En el comercio habitual de chatarra, el ACR limpio es una fracción preparada de intercambiadores de calor de cobre y aluminio. El valor se concentra en los tubos de cobre y las aletas de aluminio, por lo que cualquier elemento que añada peso sin aportar un valor comparable en metales no ferrosos tiende a reducir la calidad. Mid City Scrap, por ejemplo, describe los radiadores limpios de aluminio y cobre como material al que se le han retirado los soportes de acero, de modo que la unidad restante está compuesta esencialmente por aletas de aluminio y tubos de cobre. Hostetter’s Salvage aplica una norma más amplia para los radiadores: deben retirarse el acero y el plástico, incluidos los depósitos laterales de plástico. Estos ejemplos apuntan en la misma dirección, pero también muestran por qué una empresa de reciclaje debe solicitar las especificaciones exactas de recepción del comprador antes de instalar una estación de limpieza. No utilizaríamos “limpio” como sinónimo de químicamente puro. Un fardo de ACR limpio puede seguir conteniendo soldadura, oxidación superficial, polvo o materiales normales de fabricación. La cuestión importante es si el material restante se ajusta al grado que el comprador pretende adquirir.

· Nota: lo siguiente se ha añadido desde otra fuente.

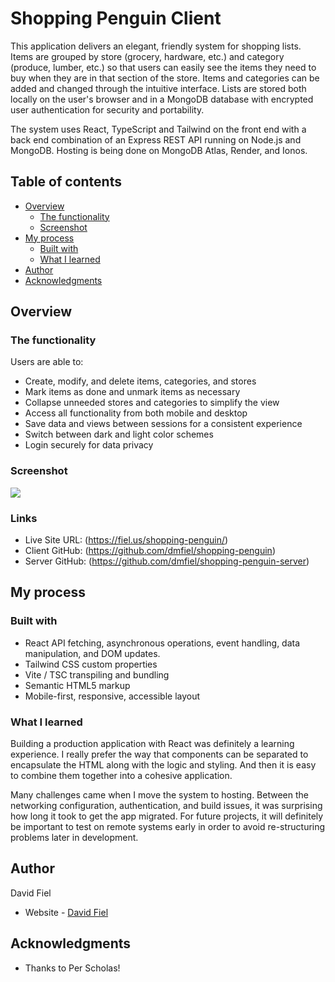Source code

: # Shopping Penguin Client

This application delivers an elegant, friendly system for shopping lists. Items are grouped by store (grocery, hardware, etc.) and category (produce, lumber, etc.) so that users can easily see the items they need to buy when they are in that section of the store. Items and categories can be added and changed through the intuitive interface. Lists are stored both locally on the user's browser and in a MongoDB database with encrypted user authentication for security and portability.

The system uses React, TypeScript and Tailwind on the front end with a back end combination of an Express REST API running on Node.js and MongoDB. Hosting is being done on MongoDB Atlas, Render, and Ionos.

## Table of contents

- [Overview](#overview)
  - [The functionality](#the-functionality)
  - [Screenshot](#screenshot)
- [My process](#my-process)
  - [Built with](#built-with)
  - [What I learned](#what-i-learned)
- [Author](#author)
- [Acknowledgments](#acknowledgments)

## Overview

### The functionality

Users are able to:

- Create, modify, and delete items, categories, and stores
- Mark items as done and unmark items as necessary
- Collapse unneeded stores and categories to simplify the view
- Access all functionality from both mobile and desktop
- Save data and views between sessions for a consistent experience
- Switch between dark and light color schemes
- Login securely for data privacy

### Screenshot

![](./src/images/screenshot.png)

### Links

- Live Site URL: (https://fiel.us/shopping-penguin/)
- Client GitHub: (https://github.com/dmfiel/shopping-penguin)
- Server GitHub: (https://github.com/dmfiel/shopping-penguin-server)

## My process

### Built with

- React API fetching, asynchronous operations, event handling, data manipulation, and DOM updates.
- Tailwind CSS custom properties
- Vite / TSC transpiling and bundling
- Semantic HTML5 markup
- Mobile-first, responsive, accessible layout

### What I learned

Building a production application with React was definitely a learning experience. I really prefer the way that components can be separated to encapsulate the HTML along with the logic and styling. And then it is easy to combine them together into a cohesive application.

Many challenges came when I move the system to hosting. Between the networking configuration, authentication, and build issues, it was surprising how long it took to get the app migrated. For future projects, it will definitely be important to test on remote systems early in order to avoid re-structuring problems later in development.

## Author

David Fiel

- Website - [David Fiel](https://fiel.us)

## Acknowledgments

- Thanks to Per Scholas!
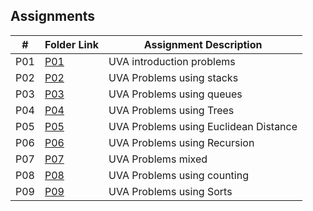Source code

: ## Assignments

| #         | Folder Link                                                                                                   | Assignment Description                             |
| :---:     | ------------------------------------------------------------------------------------------------------------- | ----------------------------------------           |
|  P01      | [P01](https://github.com/DakTheProgrammer/4883-Programming-Techniques-Wilson/tree/master/Assignments/P01)     | UVA introduction problems                          |
|  P02      | [P02](https://github.com/DakTheProgrammer/4883-Programming-Techniques-Wilson/tree/master/Assignments/P02)     | UVA Problems using stacks                          |
|  P03      | [P03](https://github.com/DakTheProgrammer/4883-Programming-Techniques-Wilson/tree/master/Assignments/P03)     | UVA Problems using queues                          |
|  P04      | [P04](https://github.com/DakTheProgrammer/4883-Programming-Techniques-Wilson/tree/master/Assignments/P04)     | UVA Problems using Trees                           |
|  P05      | [P05](https://github.com/DakTheProgrammer/4883-Programming-Techniques-Wilson/tree/master/Assignments/P05)     | UVA Problems using Euclidean Distance              |
|  P06      | [P06](https://github.com/DakTheProgrammer/4883-Programming-Techniques-Wilson/tree/master/Assignments/P06)     | UVA Problems using Recursion                       |
|  P07      | [P07](https://github.com/DakTheProgrammer/4883-Programming-Techniques-Wilson/tree/master/Assignments/P07)     | UVA Problems mixed                                 |
|  P08      | [P08](https://github.com/DakTheProgrammer/4883-Programming-Techniques-Wilson/tree/master/Assignments/P08)     | UVA Problems using counting                        |
|  P09      | [P09](https://github.com/DakTheProgrammer/4883-Programming-Techniques-Wilson/tree/master/Assignments/P09)     | UVA Problems using Sorts                           |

¿Qué hace que el ACR se clasifique como de baja calidad?
El ACR “sucio” suele significar que el núcleo de cobre y aluminio todavía contiene material que el comprador posterior no desea en ese grado. Las placas de extremo de acero son el ejemplo más evidente. Los depósitos y protectores de plástico son habituales en los radiadores de automóviles. También pueden estar presentes mangueras de goma, espuma, cableado, válvulas y accesorios, dependiendo del origen de la chatarra. El término «sucio» también puede referirse a la contaminación física, más allá de los componentes adheridos. Las bobinas viejas procedentes de trabajos de demolición pueden contener polvo, barro, aislante o escombros de construcción. Los radiadores de automóvil pueden contener residuos aceitosos. Un lote almacenado al aire libre puede estar húmedo. No todas estas condiciones requieren la misma respuesta, por lo que una simple etiqueta de «limpio/sucio» no es suficiente para la selección del equipo.
Contaminación
Qué cambia
Respuesta típica del proceso
Extremos, abrazaderas y soportes de acero
Aumenta la carga de hierro y añade peso no deseado
Eliminación manual cuando sea posible y, a continuación, separación magnética tras la trituración.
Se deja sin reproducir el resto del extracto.